Coastal NC is VERY scarce, but I’m in the greater Charlotte metro area and fortunate to be in super close proximity to my long-standing vets, farriers, feed stores and the likes. And still an easy drive (under an hour) to the international airport and within close proximity to several cities for cultural events and the like. But to your point, vets and farriers here are in shorter supply than truly horsey areas so I work HARD to make sure we’re good clients in every respect as I see regular posts of folks in emergency situations who are no longer on an active client list. And vets and farriers are now regularly firing clients. Scary!

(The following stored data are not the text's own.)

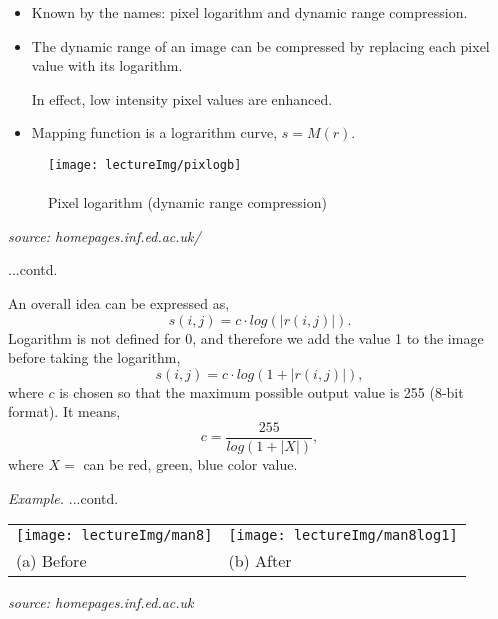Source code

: \documentclass{response}
\begin{document}
{\large 

\begin{itemize}\setlength\itemsep{-0.5em}
\item Known by the names: pixel logarithm and dynamic range compression.
\item The dynamic range of an image can be compressed by replacing each pixel value with its logarithm. 

In effect, low intensity pixel values are enhanced.
\item Mapping function is a lograrithm curve, $s = M(r)$.
\end{itemize}

\begin{figure}[hbp]
\centering
\texttt{[image: lectureImg/pixlogb]}\\
\mbox{}\\
Pixel logarithm (dynamic range compression)
\end{figure}

\vfill
{\small \textit{source: homepages.inf.ed.ac.uk/}}


\newpage

\bigskip

...contd.

\vspace{1cm}

An overall idea can be expressed as, 
\[
s(i,j) = c \cdot log(|r(i,j)|).
\]
Logarithm is not defined for 0, and therefore we add the value 1 to the image before taking the logarithm,
\[
s(i,j) = c \cdot log(1+ |r(i,j)|),
\]
where $c$ is chosen so that the maximum possible output value is 255 (8-bit format). It means, 
\[
c = \frac{255}{log(1+|X|)},
\]
where $X=$ can be red, green, blue color value.



\newpage

\bigskip

{\huge \em Example.} ...contd.

\vspace{1cm}

\begin{tabular}{ll}
\texttt{[image: lectureImg/man8]} &
\texttt{[image: lectureImg/man8log1]} \\
(a) Before & (b) After
\end{tabular}
\vfill

\textit{source: homepages.inf.ed.ac.uk}


}
\end{document}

You are obviously not getting this in your current situation so why are working so hard to stay there? They have made it pretty clear that they are not going to change the way they do things so why not try and find a better situation? You are not necessarily asking for anything unreasonable, I would want someone experienced handling my horses too, but thinking you are going to change things at this place might be a touch unrealistic.

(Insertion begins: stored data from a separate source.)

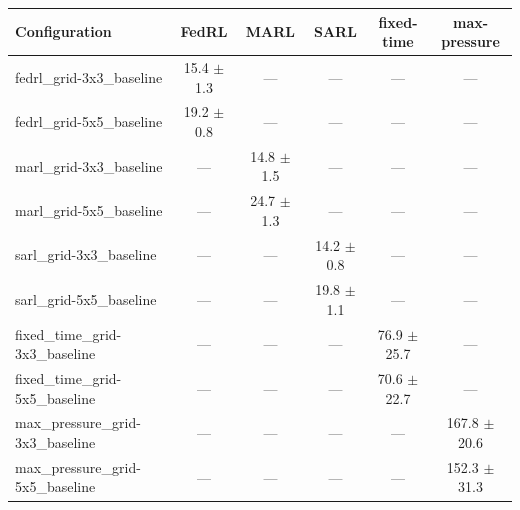 \begin{tabular}{lccccc}
\toprule
Configuration & FedRL & MARL & SARL & fixed-time & max-pressure \\
\midrule
fedrl_grid-3x3_baseline & 15.4 $\pm$ 1.3 & --- & --- & --- & --- \\
fedrl_grid-5x5_baseline & 19.2 $\pm$ 0.8 & --- & --- & --- & --- \\
marl_grid-3x3_baseline & --- & 14.8 $\pm$ 1.5 & --- & --- & --- \\
marl_grid-5x5_baseline & --- & 24.7 $\pm$ 1.3 & --- & --- & --- \\
sarl_grid-3x3_baseline & --- & --- & 14.2 $\pm$ 0.8 & --- & --- \\
sarl_grid-5x5_baseline & --- & --- & 19.8 $\pm$ 1.1 & --- & --- \\
fixed_time_grid-3x3_baseline & --- & --- & --- & 76.9 $\pm$ 25.7 & --- \\
fixed_time_grid-5x5_baseline & --- & --- & --- & 70.6 $\pm$ 22.7 & --- \\
max_pressure_grid-3x3_baseline & --- & --- & --- & --- & 167.8 $\pm$ 20.6 \\
max_pressure_grid-5x5_baseline & --- & --- & --- & --- & 152.3 $\pm$ 31.3 \\
\bottomrule
\end{tabular}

This thread sure went South. In my opinion, it went South because certain people posted assumptions that just did not apply to the situation as well as insults. I told them that their assumptions did not apply to this situation. Some people dragged up information they found about Sir SpooksAlot and tried to reason that he was a problem horse, ignoring the facts of the situation or even basically asking how he responds to blanketing. Basically, several people here sort of invented facts about the situation and didn’t want to hear that their assumptions weren’t correct. It gets very old.

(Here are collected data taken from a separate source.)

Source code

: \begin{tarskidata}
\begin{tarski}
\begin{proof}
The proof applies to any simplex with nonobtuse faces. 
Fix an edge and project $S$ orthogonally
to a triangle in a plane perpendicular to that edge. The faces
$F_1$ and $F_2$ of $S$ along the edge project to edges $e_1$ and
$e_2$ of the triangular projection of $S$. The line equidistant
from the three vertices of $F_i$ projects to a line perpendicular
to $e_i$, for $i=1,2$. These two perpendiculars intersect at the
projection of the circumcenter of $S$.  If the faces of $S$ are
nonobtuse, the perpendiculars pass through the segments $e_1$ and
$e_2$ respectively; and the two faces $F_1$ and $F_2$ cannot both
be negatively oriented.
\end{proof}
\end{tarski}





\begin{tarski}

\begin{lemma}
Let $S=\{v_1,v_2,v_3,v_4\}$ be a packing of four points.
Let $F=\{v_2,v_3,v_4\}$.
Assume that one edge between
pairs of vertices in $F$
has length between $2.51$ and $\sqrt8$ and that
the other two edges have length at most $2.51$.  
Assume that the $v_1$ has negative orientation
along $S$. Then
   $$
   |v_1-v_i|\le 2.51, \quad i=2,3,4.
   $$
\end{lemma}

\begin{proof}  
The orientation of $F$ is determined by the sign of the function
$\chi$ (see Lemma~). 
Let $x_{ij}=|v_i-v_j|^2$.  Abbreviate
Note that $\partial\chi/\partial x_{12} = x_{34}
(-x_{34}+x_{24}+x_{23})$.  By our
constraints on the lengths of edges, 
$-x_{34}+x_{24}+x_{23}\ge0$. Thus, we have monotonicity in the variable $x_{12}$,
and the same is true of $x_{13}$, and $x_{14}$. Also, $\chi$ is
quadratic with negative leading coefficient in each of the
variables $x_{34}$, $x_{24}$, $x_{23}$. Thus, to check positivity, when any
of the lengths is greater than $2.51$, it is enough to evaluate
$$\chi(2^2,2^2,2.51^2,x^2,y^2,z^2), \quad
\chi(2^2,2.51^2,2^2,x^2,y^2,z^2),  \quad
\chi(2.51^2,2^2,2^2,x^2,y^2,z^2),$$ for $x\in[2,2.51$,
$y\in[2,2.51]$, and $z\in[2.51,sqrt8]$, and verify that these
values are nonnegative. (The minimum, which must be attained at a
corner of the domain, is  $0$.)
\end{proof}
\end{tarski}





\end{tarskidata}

Steady-handed responses were met with steady-handed replies. Assumptions that were incorrect were met with a reply saying that the assumption simply isn’t correct. It’s not a part of the reality of the situation. Unfortunately, as time went on, fewer and fewer people wanted to discuss rather than assume.
@J-Lu you have been INCREDIBLY rude and mean-spirited to several people in this thread. To be fair, several people have been very rude and mean-spirited to you in turn. Still, you have gotten incredibly aggressive with any poster who who goes “maybe some of /issue/ could be resolved by you”. Just being downright nasty. It costs you $0 to just stop responding to people you don’t like or you feel are just piling on you and just generally unhelpful. It is bonkers watching you continue to type out short (and long) replies to people that boil down to “I don’t care for your opinion. Stop talking to me.”. The same people to! For 3 weeks!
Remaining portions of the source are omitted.